The medical staff at OAA believes in the positive aspects of participating in sports but is also aware that sports don’t come without risks. Concussion is unfortunately one of these risks. As part of National Concussion Awareness Day, we held a question and answer session with Jill R. Crosson, D.O., sports medicine physician at OAA, to help spread awareness about the symptoms to watch for and treatment options available.

Question: How do concussions occur?

Answer: Concussions can occur in many ways including sports injuries, car accidents, falls, and can even occur from severe whiplash.

Question: What are some common concussion symptoms to look for?

Answer: One of the most common symptoms we see is headache, however, not every headache is concussion and not every concussion results in a headache. We see symptoms that fall into four categories:

  • physical,
  • cognitive,
  • emotional,
  • and sleep.

With concussions, you can see a variety of symptoms initially like headache, dizziness, trouble sleeping, fogginess, and anxiousness.

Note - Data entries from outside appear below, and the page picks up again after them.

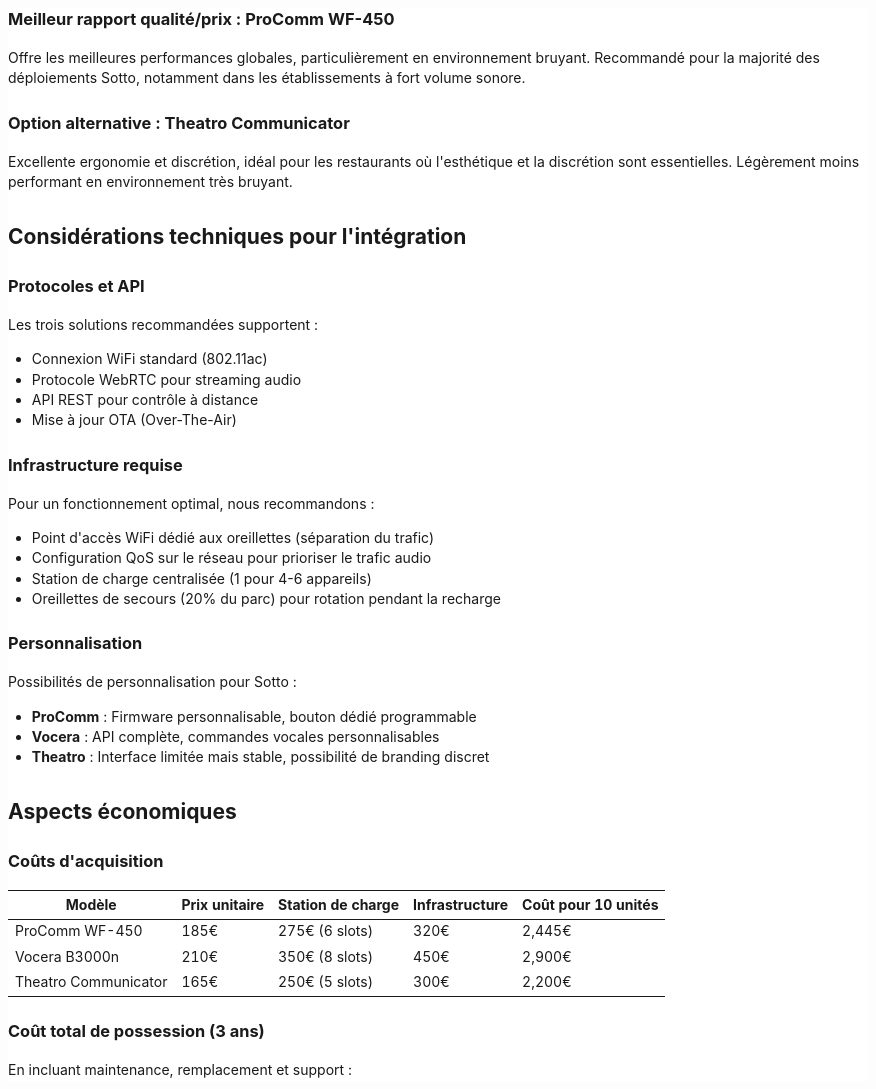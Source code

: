 ### Meilleur rapport qualité/prix : ProComm WF-450

Offre les meilleures performances globales, particulièrement en environnement bruyant. Recommandé pour la majorité des déploiements Sotto, notamment dans les établissements à fort volume sonore.

### Option alternative : Theatro Communicator

Excellente ergonomie et discrétion, idéal pour les restaurants où l'esthétique et la discrétion sont essentielles. Légèrement moins performant en environnement très bruyant.

## Considérations techniques pour l'intégration

### Protocoles et API

Les trois solutions recommandées supportent :
- Connexion WiFi standard (802.11ac)
- Protocole WebRTC pour streaming audio
- API REST pour contrôle à distance
- Mise à jour OTA (Over-The-Air)

### Infrastructure requise

Pour un fonctionnement optimal, nous recommandons :

- Point d'accès WiFi dédié aux oreillettes (séparation du trafic)
- Configuration QoS sur le réseau pour prioriser le trafic audio
- Station de charge centralisée (1 pour 4-6 appareils)
- Oreillettes de secours (20% du parc) pour rotation pendant la recharge

### Personnalisation

Possibilités de personnalisation pour Sotto :

- **ProComm** : Firmware personnalisable, bouton dédié programmable
- **Vocera** : API complète, commandes vocales personnalisables
- **Theatro** : Interface limitée mais stable, possibilité de branding discret

## Aspects économiques

### Coûts d'acquisition

| Modèle | Prix unitaire | Station de charge | Infrastructure | Coût pour 10 unités |
|--------|---------------|-------------------|----------------|---------------------|
| ProComm WF-450 | 185€ | 275€ (6 slots) | 320€ | 2,445€ |
| Vocera B3000n | 210€ | 350€ (8 slots) | 450€ | 2,900€ |
| Theatro Communicator | 165€ | 250€ (5 slots) | 300€ | 2,200€ |

### Coût total de possession (3 ans)

En incluant maintenance, remplacement et support :
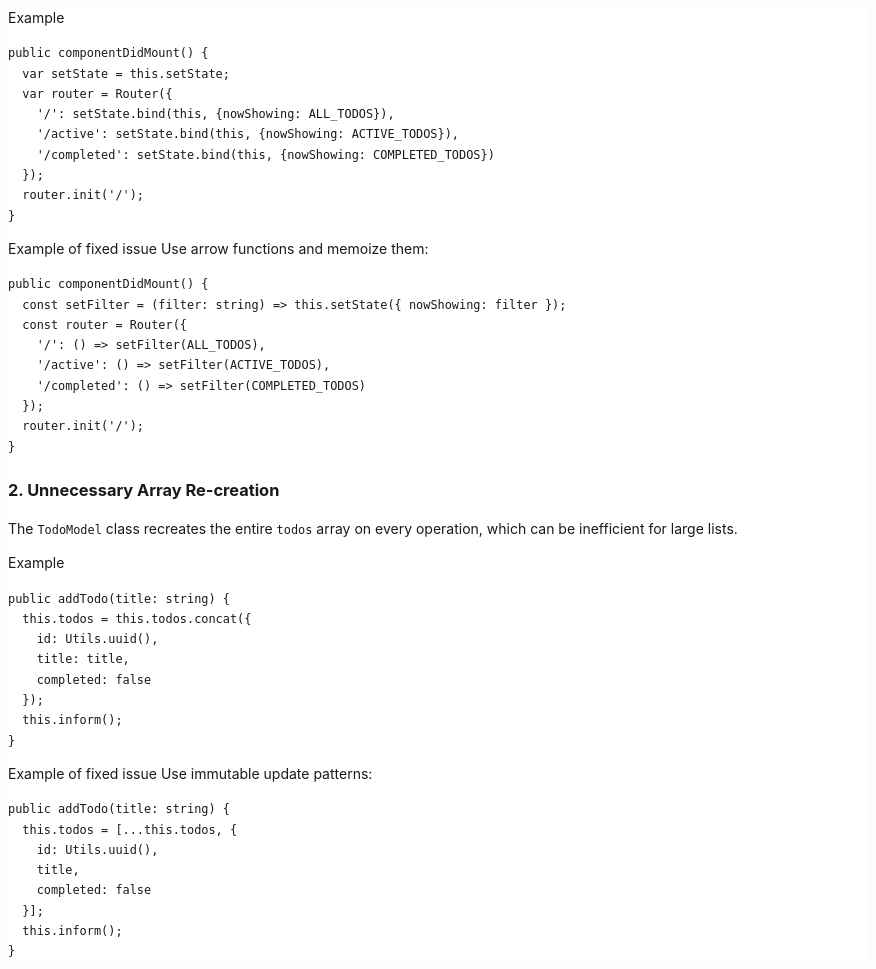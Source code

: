Example
```tsx
public componentDidMount() {
  var setState = this.setState;
  var router = Router({
    '/': setState.bind(this, {nowShowing: ALL_TODOS}),
    '/active': setState.bind(this, {nowShowing: ACTIVE_TODOS}),
    '/completed': setState.bind(this, {nowShowing: COMPLETED_TODOS})
  });
  router.init('/');
}
```

Example of fixed issue
Use arrow functions and memoize them:

```tsx
public componentDidMount() {
  const setFilter = (filter: string) => this.setState({ nowShowing: filter });
  const router = Router({
    '/': () => setFilter(ALL_TODOS),
    '/active': () => setFilter(ACTIVE_TODOS),
    '/completed': () => setFilter(COMPLETED_TODOS)
  });
  router.init('/');
}
```

### 2. Unnecessary Array Re-creation
The `TodoModel` class recreates the entire `todos` array on every operation, which can be inefficient for large lists.

Example
```tsx
public addTodo(title: string) {
  this.todos = this.todos.concat({
    id: Utils.uuid(),
    title: title,
    completed: false
  });
  this.inform();
}
```

Example of fixed issue
Use immutable update patterns:

```tsx
public addTodo(title: string) {
  this.todos = [...this.todos, {
    id: Utils.uuid(),
    title,
    completed: false
  }];
  this.inform();
}
```
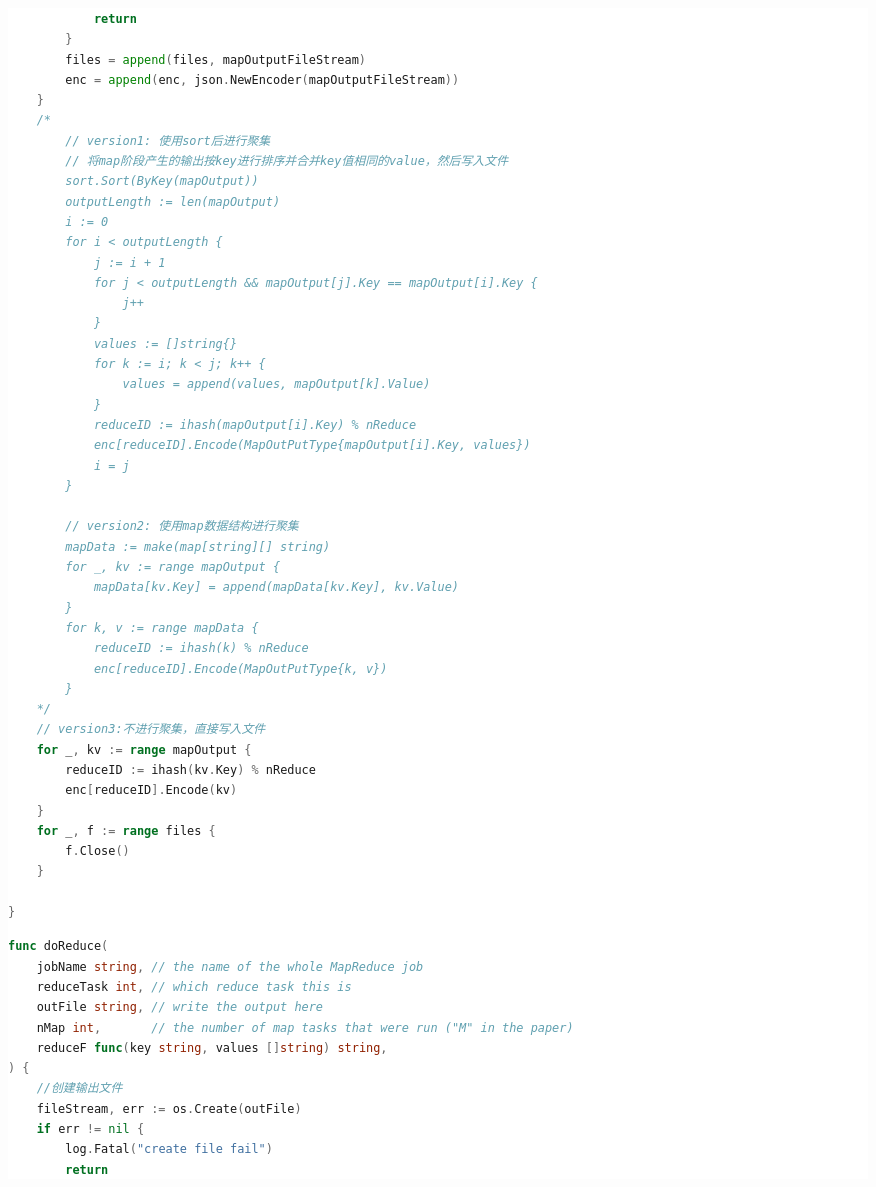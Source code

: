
 ```go
			return
		}
		files = append(files, mapOutputFileStream)
		enc = append(enc, json.NewEncoder(mapOutputFileStream))
	}
	/*
		// version1: 使用sort后进行聚集
		// 将map阶段产生的输出按key进行排序并合并key值相同的value，然后写入文件
		sort.Sort(ByKey(mapOutput))
		outputLength := len(mapOutput)
		i := 0
		for i < outputLength {
			j := i + 1
			for j < outputLength && mapOutput[j].Key == mapOutput[i].Key {
				j++
			}
			values := []string{}
			for k := i; k < j; k++ {
				values = append(values, mapOutput[k].Value)
			}
			reduceID := ihash(mapOutput[i].Key) % nReduce
			enc[reduceID].Encode(MapOutPutType{mapOutput[i].Key, values})
			i = j
		}

		// version2: 使用map数据结构进行聚集
		mapData := make(map[string][] string)
		for _, kv := range mapOutput {
			mapData[kv.Key] = append(mapData[kv.Key], kv.Value)
		}
		for k, v := range mapData {
			reduceID := ihash(k) % nReduce
			enc[reduceID].Encode(MapOutPutType{k, v})
		}
	*/
	// version3:不进行聚集，直接写入文件
	for _, kv := range mapOutput {
		reduceID := ihash(kv.Key) % nReduce
		enc[reduceID].Encode(kv)
	}
	for _, f := range files {
		f.Close()
	}

}

```





```go
func doReduce(
	jobName string, // the name of the whole MapReduce job
	reduceTask int, // which reduce task this is
	outFile string, // write the output here
	nMap int,       // the number of map tasks that were run ("M" in the paper)
	reduceF func(key string, values []string) string,
) {
	//创建输出文件
	fileStream, err := os.Create(outFile)
	if err != nil {
		log.Fatal("create file fail")
		return
```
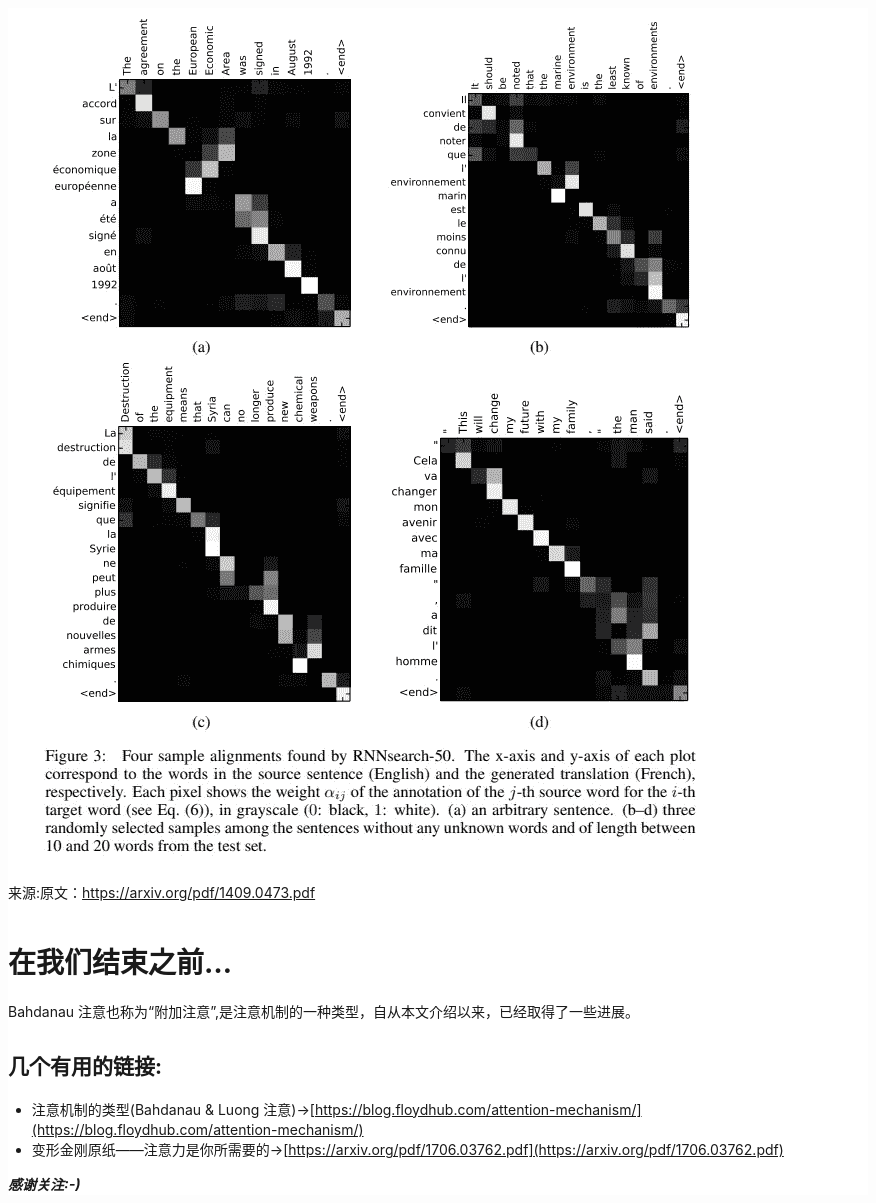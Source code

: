 ![](img/9f30a339ffdaa3ee526290b13a7fc46e.png)

来源:原文：<https://arxiv.org/pdf/1409.0473.pdf>

# 在我们结束之前…

Bahdanau 注意也称为“附加注意”,是注意机制的一种类型，自从本文介绍以来，已经取得了一些进展。

## 几个有用的链接:

*   注意机制的类型(Bahdanau & Luong 注意)→[https://blog.floydhub.com/attention-mechanism/](https://blog.floydhub.com/attention-mechanism/)
*   变形金刚原纸——注意力是你所需要的→[https://arxiv.org/pdf/1706.03762.pdf](https://arxiv.org/pdf/1706.03762.pdf)

***感谢关注:-)***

Question: Should I go see a physician if I think I have concussion?

Answer: If you are concerned that you may be suffering from concussion, it is always important to see a physician. At OAA Orthopaedic Specialists we promote seeing a medical provider who is proficient in concussion management and cares for them often. 

Question: What type of tests are done to determine concussion?

Answer: There is no one diagnostic tool for concussion. We go by symptoms and a physical examination to evaluate our patients. Neuropsychological testing may also be performed by a neuropsychologist or to a lesser extent, computer-based testing.

Imaging like MRIs or CT scans are normal in concussion, as concussion is NOT a structural injury (as opposed to a skull fracture or brain bleed, which is a more severe form of head injury).
Functional MRIs are being evaluated to test for concussion, but these are used more in an academic setting for research at the current time.

Question: Are there different severities of concussion?

Answer: We have moved away from grading concussions, but there are different severities, which present themselves throughout concussion management. Certain deficits found on an exam can lead to a longer recovery time for patients.

Question: How long does it take to recover?

Answer: Full recovery can be different for everyone. People with certain risk factors like a history of anxiety, depression, migraines, and ADHD have been shown to have prolonged recoveries.

Question: Is there anything I can do to prevent a concussion from happening to me?

Answer: If you are an athlete there is a risk you take with playing sports, so you can never remove the risk altogether. We believe that the power of sports and the benefits of playing greatly outweigh the risks. At OAA we recommend athletes work on their neck and core strength along with their balance. In addition, proper technique should be stressed in all sports, especially for tackle football.